A sole proprietorship is the exact opposite of what we’ve discussed above. YOU are liable for your business and anything that happens to it. I don’t recommend this as your liability is far too great and you have no artificial person protecting you.
Anyone can start an LLC or corporation, for just about any reason. Whether you have a blog, a restaurant, an Ebay business or you’re a tutor, anyone can run their business through a company. In fact, it is very wise to do so. To provide a good example, I own a restaurant and I have plans on opening many more. What should I do? Open them all under my name or a corporation / LLC. Both would be wrong. I would open each restaurant under a separate corporation or LLC, thereby limiting each restaurant’s liability to themselves. So if one restaurant fails, the others are protected under their own corporations.
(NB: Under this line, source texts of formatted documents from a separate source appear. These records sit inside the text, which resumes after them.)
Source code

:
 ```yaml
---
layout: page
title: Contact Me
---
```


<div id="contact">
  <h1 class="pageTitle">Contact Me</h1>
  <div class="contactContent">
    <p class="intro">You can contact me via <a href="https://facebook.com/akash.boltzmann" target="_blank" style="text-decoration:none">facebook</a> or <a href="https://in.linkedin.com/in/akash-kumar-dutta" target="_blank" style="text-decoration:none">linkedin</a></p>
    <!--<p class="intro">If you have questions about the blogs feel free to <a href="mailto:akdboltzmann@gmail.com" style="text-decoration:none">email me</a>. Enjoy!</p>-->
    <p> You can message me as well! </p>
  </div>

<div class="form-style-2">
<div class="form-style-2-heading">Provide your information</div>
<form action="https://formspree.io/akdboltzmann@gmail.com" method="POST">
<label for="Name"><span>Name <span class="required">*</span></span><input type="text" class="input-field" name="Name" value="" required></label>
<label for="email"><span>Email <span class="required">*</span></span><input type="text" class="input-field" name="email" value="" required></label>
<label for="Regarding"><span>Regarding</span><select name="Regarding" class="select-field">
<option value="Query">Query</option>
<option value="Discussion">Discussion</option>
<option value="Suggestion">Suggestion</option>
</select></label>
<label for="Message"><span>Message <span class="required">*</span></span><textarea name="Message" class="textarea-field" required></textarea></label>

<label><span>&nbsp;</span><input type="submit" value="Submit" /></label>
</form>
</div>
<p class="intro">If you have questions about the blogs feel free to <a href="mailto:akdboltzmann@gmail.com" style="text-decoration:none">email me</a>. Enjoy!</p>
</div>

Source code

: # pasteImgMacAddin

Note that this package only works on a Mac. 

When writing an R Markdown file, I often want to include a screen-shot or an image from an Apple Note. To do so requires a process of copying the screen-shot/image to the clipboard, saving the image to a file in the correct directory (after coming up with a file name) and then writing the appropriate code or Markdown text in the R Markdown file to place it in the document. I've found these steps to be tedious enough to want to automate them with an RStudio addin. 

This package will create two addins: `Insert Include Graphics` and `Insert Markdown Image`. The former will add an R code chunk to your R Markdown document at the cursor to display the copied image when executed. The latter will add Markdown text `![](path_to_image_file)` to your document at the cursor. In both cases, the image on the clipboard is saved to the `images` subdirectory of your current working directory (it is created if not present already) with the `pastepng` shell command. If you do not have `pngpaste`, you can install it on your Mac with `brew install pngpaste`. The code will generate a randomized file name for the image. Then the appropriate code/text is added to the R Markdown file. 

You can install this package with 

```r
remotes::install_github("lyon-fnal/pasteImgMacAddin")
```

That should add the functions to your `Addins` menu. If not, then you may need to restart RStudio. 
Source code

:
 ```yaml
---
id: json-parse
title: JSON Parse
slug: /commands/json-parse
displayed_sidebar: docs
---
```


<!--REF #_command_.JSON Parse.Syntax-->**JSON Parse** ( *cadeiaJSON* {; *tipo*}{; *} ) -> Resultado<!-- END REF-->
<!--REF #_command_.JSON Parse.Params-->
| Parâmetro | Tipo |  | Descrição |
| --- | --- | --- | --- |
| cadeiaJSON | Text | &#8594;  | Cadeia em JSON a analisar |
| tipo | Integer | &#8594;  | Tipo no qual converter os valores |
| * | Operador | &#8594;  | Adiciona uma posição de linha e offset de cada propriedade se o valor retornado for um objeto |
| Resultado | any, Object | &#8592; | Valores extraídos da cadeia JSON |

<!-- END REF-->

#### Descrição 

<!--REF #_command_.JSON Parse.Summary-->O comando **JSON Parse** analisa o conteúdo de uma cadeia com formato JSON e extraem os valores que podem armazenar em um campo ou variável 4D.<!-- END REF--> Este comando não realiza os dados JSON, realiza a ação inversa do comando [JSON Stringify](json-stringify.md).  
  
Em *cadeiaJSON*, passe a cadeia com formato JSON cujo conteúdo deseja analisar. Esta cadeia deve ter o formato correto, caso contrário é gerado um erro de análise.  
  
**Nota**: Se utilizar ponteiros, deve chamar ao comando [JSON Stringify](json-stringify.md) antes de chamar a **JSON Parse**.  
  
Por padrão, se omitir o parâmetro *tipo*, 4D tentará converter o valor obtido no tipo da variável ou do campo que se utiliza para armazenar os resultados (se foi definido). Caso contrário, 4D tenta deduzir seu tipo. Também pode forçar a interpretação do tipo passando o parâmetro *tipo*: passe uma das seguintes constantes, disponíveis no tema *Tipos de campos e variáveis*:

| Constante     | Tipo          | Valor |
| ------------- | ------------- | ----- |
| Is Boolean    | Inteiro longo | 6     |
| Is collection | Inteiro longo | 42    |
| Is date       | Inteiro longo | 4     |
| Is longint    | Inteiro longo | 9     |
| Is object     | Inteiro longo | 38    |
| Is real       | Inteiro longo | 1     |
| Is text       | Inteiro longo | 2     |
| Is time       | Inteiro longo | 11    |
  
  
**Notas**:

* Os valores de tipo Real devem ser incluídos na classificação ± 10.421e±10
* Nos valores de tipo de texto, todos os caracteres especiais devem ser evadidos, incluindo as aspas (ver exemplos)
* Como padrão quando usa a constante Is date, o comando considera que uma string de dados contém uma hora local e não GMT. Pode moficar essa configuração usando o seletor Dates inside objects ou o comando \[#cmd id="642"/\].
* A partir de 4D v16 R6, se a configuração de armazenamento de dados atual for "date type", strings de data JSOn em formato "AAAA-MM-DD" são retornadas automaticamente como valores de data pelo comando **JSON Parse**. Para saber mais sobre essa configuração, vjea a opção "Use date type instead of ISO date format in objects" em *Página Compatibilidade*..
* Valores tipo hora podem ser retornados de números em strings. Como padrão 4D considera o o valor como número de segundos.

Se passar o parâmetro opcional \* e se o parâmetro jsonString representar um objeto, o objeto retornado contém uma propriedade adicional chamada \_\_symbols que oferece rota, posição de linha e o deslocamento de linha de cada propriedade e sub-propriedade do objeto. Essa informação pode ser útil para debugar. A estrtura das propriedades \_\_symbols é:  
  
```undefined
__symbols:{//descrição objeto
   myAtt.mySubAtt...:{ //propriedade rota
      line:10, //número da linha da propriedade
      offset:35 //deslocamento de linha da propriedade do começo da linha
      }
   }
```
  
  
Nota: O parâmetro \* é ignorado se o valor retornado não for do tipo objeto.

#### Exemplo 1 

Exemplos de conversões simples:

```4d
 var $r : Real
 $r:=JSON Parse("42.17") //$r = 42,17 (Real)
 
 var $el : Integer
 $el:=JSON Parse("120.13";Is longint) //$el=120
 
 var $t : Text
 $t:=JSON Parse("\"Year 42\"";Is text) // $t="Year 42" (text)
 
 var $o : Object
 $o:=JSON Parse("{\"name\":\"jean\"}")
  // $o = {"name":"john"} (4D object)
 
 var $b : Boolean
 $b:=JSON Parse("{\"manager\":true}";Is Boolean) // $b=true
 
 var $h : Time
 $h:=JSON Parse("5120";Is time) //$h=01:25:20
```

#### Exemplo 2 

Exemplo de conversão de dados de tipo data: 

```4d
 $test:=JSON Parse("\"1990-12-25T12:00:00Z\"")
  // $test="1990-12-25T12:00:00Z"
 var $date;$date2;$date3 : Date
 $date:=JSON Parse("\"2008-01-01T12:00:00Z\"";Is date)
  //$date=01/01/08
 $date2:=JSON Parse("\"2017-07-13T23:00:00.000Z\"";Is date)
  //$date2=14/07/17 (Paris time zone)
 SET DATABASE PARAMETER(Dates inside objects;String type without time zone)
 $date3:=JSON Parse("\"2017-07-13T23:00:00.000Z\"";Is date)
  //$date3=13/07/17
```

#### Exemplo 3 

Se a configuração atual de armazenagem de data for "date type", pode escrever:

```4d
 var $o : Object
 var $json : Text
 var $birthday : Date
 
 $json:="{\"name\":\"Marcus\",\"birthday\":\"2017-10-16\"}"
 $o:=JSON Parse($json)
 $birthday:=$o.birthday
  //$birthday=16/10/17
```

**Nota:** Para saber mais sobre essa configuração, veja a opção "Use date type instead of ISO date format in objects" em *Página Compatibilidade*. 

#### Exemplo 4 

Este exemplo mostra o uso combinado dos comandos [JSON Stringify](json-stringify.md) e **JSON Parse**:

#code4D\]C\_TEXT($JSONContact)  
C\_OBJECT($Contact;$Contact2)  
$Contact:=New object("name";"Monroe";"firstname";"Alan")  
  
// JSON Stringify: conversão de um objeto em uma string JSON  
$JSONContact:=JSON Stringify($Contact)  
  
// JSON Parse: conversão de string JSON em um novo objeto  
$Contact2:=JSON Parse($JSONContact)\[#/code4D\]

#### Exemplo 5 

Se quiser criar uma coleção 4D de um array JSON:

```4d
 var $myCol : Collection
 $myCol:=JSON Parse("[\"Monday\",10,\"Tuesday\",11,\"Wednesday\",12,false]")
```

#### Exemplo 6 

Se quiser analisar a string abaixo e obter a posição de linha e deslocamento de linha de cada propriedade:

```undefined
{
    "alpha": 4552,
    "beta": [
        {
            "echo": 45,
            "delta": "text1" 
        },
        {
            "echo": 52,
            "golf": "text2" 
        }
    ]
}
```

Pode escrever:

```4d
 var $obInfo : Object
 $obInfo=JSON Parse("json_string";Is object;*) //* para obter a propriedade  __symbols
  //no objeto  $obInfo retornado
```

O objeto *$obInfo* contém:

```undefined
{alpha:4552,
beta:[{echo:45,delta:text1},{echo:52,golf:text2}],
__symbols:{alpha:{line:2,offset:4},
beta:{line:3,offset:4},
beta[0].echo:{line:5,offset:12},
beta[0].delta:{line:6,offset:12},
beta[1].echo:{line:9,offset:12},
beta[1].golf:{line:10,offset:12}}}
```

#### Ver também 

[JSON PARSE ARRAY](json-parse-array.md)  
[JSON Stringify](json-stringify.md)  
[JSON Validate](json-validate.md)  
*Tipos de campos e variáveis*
That’s something they don’t teach you in college! It’s tricky at first, but gets much easier over time. It’s amazing how many novice entrepreneurs (my former self included) have jumped recklessly into ventures and not considered how to limit their risk exposure. It’s a crucial element of the game!
Now that you know why you need an LLC or corporation…it’s time to learn how…here is a very simple breakdown that will explain EVERYTHING you need to know:
- Corporation – Planning on going public? Then this might be for you. But if this is for a small business, you’ll probably want to form an “S-corporation.” If you form a regular corporation, you will be taxed on both the corporate earnings as well as your personal earnings, which means you’ll be double taxed. That’s no good! An S-Corporation stops that from happening. So you’ll most likely want to form an S-Corp. Drawbacks to forming a corporation are paperwork, record keeping requirements which very state to state and a large lack of flexibility. The main benefit from using an S-Corp is employment tax savings. So only the salary you collect can be taxed, not the profits you collect depending on the amount of shares you own.
- LLC (Limited Liability Company) – This is what I usually recommend to anyone who wants to start their own business. For all intensive purposes, an LLC is treated just like a corporation, BUT there is very little paperwork, almost no record keeping requirements, complete flexibility in ownership (have as many partners as you’d like), you can distribute the profits however you like and you are still protected by that “artificial person.”
- Sole Proprietorship – Don’t do it…
So odds are you going to want to start an LLC. Don’t go to a lawyer or accountant to do that! They’ll overcharge you for a service that a monkey can now do (I’m going to catch heat for that one)! There are plenty of online services that you can set this stuff up on. I use Bizfilings.com, they are very reliable and very fast. With a few clicks of the mouse and $150, you’ll have your very own corporation or LLC. A lawyer would charge you $2000. Thank me later….
On a final note, you can form your new LLC or S-Corp in any state you like, but I recommend forming it in the state you’ll be doing business in. Delaware and Nevada are both great places to form these types of entities because of their corporate laws and lack of taxes, while California is probably the most unfavorable place due to their minimum tax of $800 (you have to an annual $800 no matter what, unlike most other states) and their higher taxes. It all really depends on the business. Example: I own a restaurant in California…I formed that LLC in California. The various internet companies I own are mostly run through LLC’s in Nevada and Delaware because they’re based on the internet, not an actual physical location. So why not benefit from less taxes and better laws.
So that covers it all…now go start your company and get the ball rolling!